According to a human rights organization, security forces shot protesters in Piranshahr, Marivan and Javanrud with live ammunition. The Norway-based organization Hengaw released videos on Monday of gunshots being heard. Hengaw’s figure of 13 deaths within 24 hours could not be independently verified.

The Oslo-based human rights organization Iran Human Rights (IHR) also published images showing security forces in the city of Piranshahr firing live ammunition. The Center for Human Rights in Iran (CHRI), based in New York, described what happened in the city of Javanrud as a “massacre”.

Online monitor Netblocks, which monitors internet blocking around the world, spoke on Monday of a “significant disruption” to internet access during the recent protests. Access to the mobile Internet was interrupted for many users.

The Kurds are one of the largest ethnic minorities in Iran. They make up around ten million of the 83 million inhabitants and the majority profess Sunni Islam. The Shiites are predominant in the country.

In Iran, since the death of the young Kurdish woman Mahsa Amini in mid-September, people across the country have been taking to the streets against the leadership in Tehran. The 22-year-old was arrested by the moral police because she is said to have worn her headscarf improperly. She was pronounced dead at the hospital a short time later.

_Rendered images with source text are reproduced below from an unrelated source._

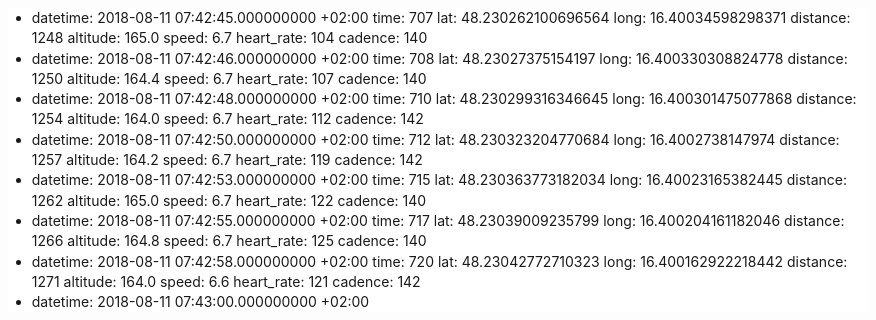 - datetime: 2018-08-11 07:42:45.000000000 +02:00
  time: 707
  lat: 48.230262100696564
  long: 16.40034598298371
  distance: 1248
  altitude: 165.0
  speed: 6.7
  heart_rate: 104
  cadence: 140
- datetime: 2018-08-11 07:42:46.000000000 +02:00
  time: 708
  lat: 48.23027375154197
  long: 16.400330308824778
  distance: 1250
  altitude: 164.4
  speed: 6.7
  heart_rate: 107
  cadence: 140
- datetime: 2018-08-11 07:42:48.000000000 +02:00
  time: 710
  lat: 48.230299316346645
  long: 16.400301475077868
  distance: 1254
  altitude: 164.0
  speed: 6.7
  heart_rate: 112
  cadence: 142
- datetime: 2018-08-11 07:42:50.000000000 +02:00
  time: 712
  lat: 48.230323204770684
  long: 16.4002738147974
  distance: 1257
  altitude: 164.2
  speed: 6.7
  heart_rate: 119
  cadence: 142
- datetime: 2018-08-11 07:42:53.000000000 +02:00
  time: 715
  lat: 48.230363773182034
  long: 16.40023165382445
  distance: 1262
  altitude: 165.0
  speed: 6.7
  heart_rate: 122
  cadence: 140
- datetime: 2018-08-11 07:42:55.000000000 +02:00
  time: 717
  lat: 48.23039009235799
  long: 16.400204161182046
  distance: 1266
  altitude: 164.8
  speed: 6.7
  heart_rate: 125
  cadence: 140
- datetime: 2018-08-11 07:42:58.000000000 +02:00
  time: 720
  lat: 48.23042772710323
  long: 16.400162922218442
  distance: 1271
  altitude: 164.0
  speed: 6.6
  heart_rate: 121
  cadence: 142
- datetime: 2018-08-11 07:43:00.000000000 +02:00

Activists accuse the police of abusing Amini.

The protests against the moral police quickly turned into demonstrations for more women’s rights and freedoms in Iran and for democracy in general. The security authorities are taking extremely tough action against the protests, most recently in the Kurdish areas in the north-west and west of the country.

On Monday, a police officer was killed and another injured in the southeastern province of Sistan-Baluchistan, the provincial police chief told the Fars news agency. Accordingly, “criminals” shot out of a car in the provincial capital Sahedan, the perpetrators fled. The massive protests in Sahedan, which began at the end of September, were triggered by reports that a police officer allegedly raped a 15-year-old girl.